1990 Ch Rauzan-Segla (courtesy John), decanted on-site at Iggy’s, 16 Nov 2012. Still remarkably dark. Highly perfumed with notes of raspberries, dark cherries, red currants, shaded by age with violets, camphor and those indescribable aromatics of a beautifully aged claret, gentle on the palate, medium-bodied, still fresh and vibrant with superb presence, displaying the highest level of finesse and elegance, combined with power in a velvet glove. Wonderful.
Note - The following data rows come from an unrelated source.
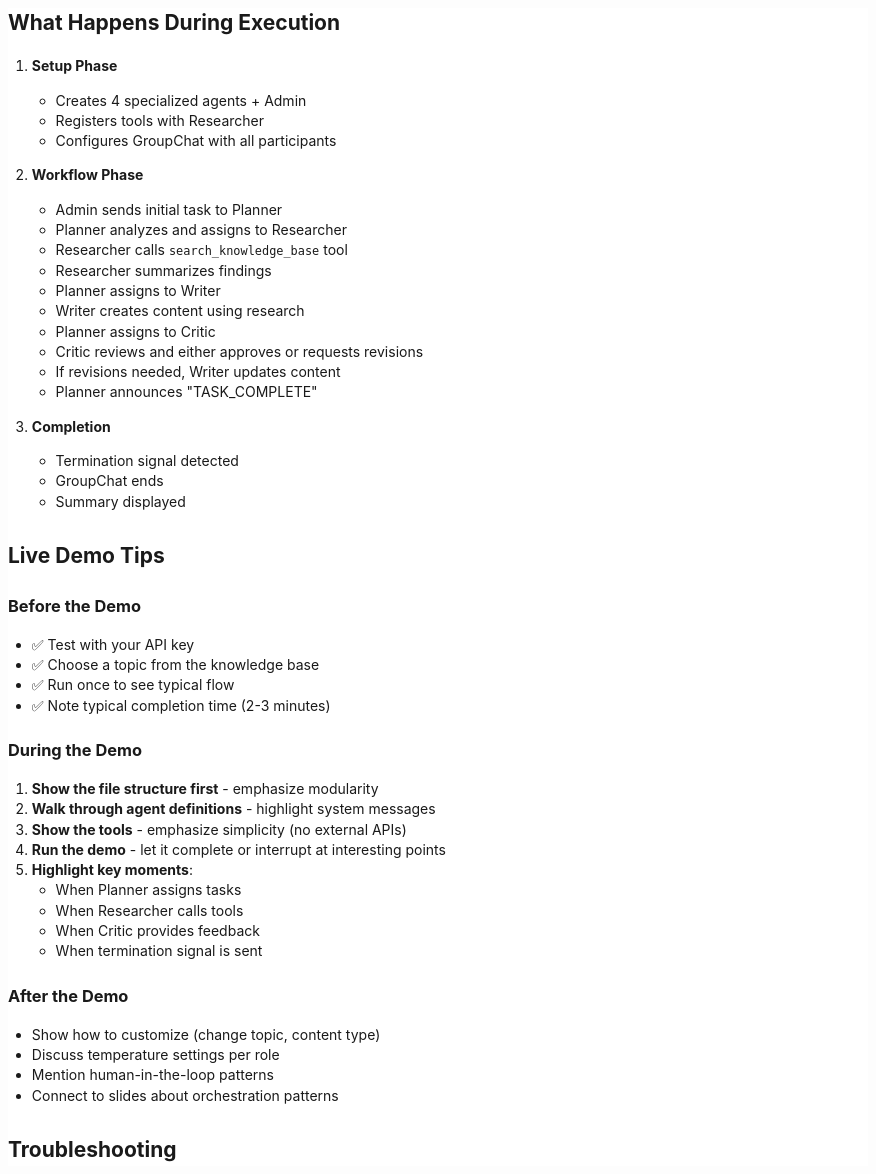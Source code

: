 
## What Happens During Execution

1. **Setup Phase**
   - Creates 4 specialized agents + Admin
   - Registers tools with Researcher
   - Configures GroupChat with all participants

2. **Workflow Phase**
   - Admin sends initial task to Planner
   - Planner analyzes and assigns to Researcher
   - Researcher calls `search_knowledge_base` tool
   - Researcher summarizes findings
   - Planner assigns to Writer
   - Writer creates content using research
   - Planner assigns to Critic
   - Critic reviews and either approves or requests revisions
   - If revisions needed, Writer updates content
   - Planner announces "TASK_COMPLETE"

3. **Completion**
   - Termination signal detected
   - GroupChat ends
   - Summary displayed

## Live Demo Tips

### Before the Demo
- ✅ Test with your API key
- ✅ Choose a topic from the knowledge base
- ✅ Run once to see typical flow
- ✅ Note typical completion time (2-3 minutes)

### During the Demo
1. **Show the file structure first** - emphasize modularity
2. **Walk through agent definitions** - highlight system messages
3. **Show the tools** - emphasize simplicity (no external APIs)
4. **Run the demo** - let it complete or interrupt at interesting points
5. **Highlight key moments**:
   - When Planner assigns tasks
   - When Researcher calls tools
   - When Critic provides feedback
   - When termination signal is sent

### After the Demo
- Show how to customize (change topic, content type)
- Discuss temperature settings per role
- Mention human-in-the-loop patterns
- Connect to slides about orchestration patterns

## Troubleshooting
1995 Ch Palmer (courtesy John) at Ruth Chris’ Steak House, Marina Mandarin Singapore, 18 Nov 2012. Decanted on-site. A powerful aromatic fragrance wafted over the table as the wine was poured, promising a fantastic experience ahead. However, it seemed rather unsettled on the palate, the fruit backward and obsured by a tannic spine, seemingly tight, lapsing into a withdrawn reticence for some time. Then, gradually, it opened up to reveal sexy supple tannins that danced with a quiet intensity with more of the glorious ripe fruit coming forward, displaying notes of violets, blueberries and dark currants from its layered depths, beautifully structured and perfumed, combining power and elegance effortlessly into a heady complexity. This wine blows away all expectations of a 1995, caught at a most exciting stage, still yet to peak. Superb. The perfect accompaniment to the perfectly done 430g USDA prime ribeye.

1995 Ch Leoville-Poyferre (courtesy Ben) at Ruth Chris’ Steak House, Marina Mandarin Singapore, 18 Nov 2012. Decanted on-site. Compared to the 1995 Palmer, this wine shot out of the starting block right from the first pour, at once more open and relaxed with highly inviting aromatics combined with great concentration and intensity with a trace of burnt and dryness at the edges, saturated with dark fruits and currants underscored by some degree of sweetness though without the ferrous quality of the Saint Julien terroir. It settled down without further development before being overtaken by the Palmer. An excellent wine, but I recalled the 1996 Poyferre being more preferable, with better definition and complexity.

1999 Ch Angelus, at Jade Palace, 22 Nov 2012. My third bottle from a half-dozen imported from London, and probably the best so far. Popped and poured. Deep in color, but somewhat unsettled, reticent and uneven at the beginning, rather mineral and ferrous. However, it eventually opened up very nicely, displaying broad swathes of surprisingly ripe fruit (for this vintage) with excellent weight and concentration, the tightly-knit tannins buzzing with a sweet intensity on the palate, the wine rounded and smooth with lively acidity. I note that both L’Evangile and Angelus of 1999 are excellent now. Is it time to call it a Right Bank vintage, coming right after 1998??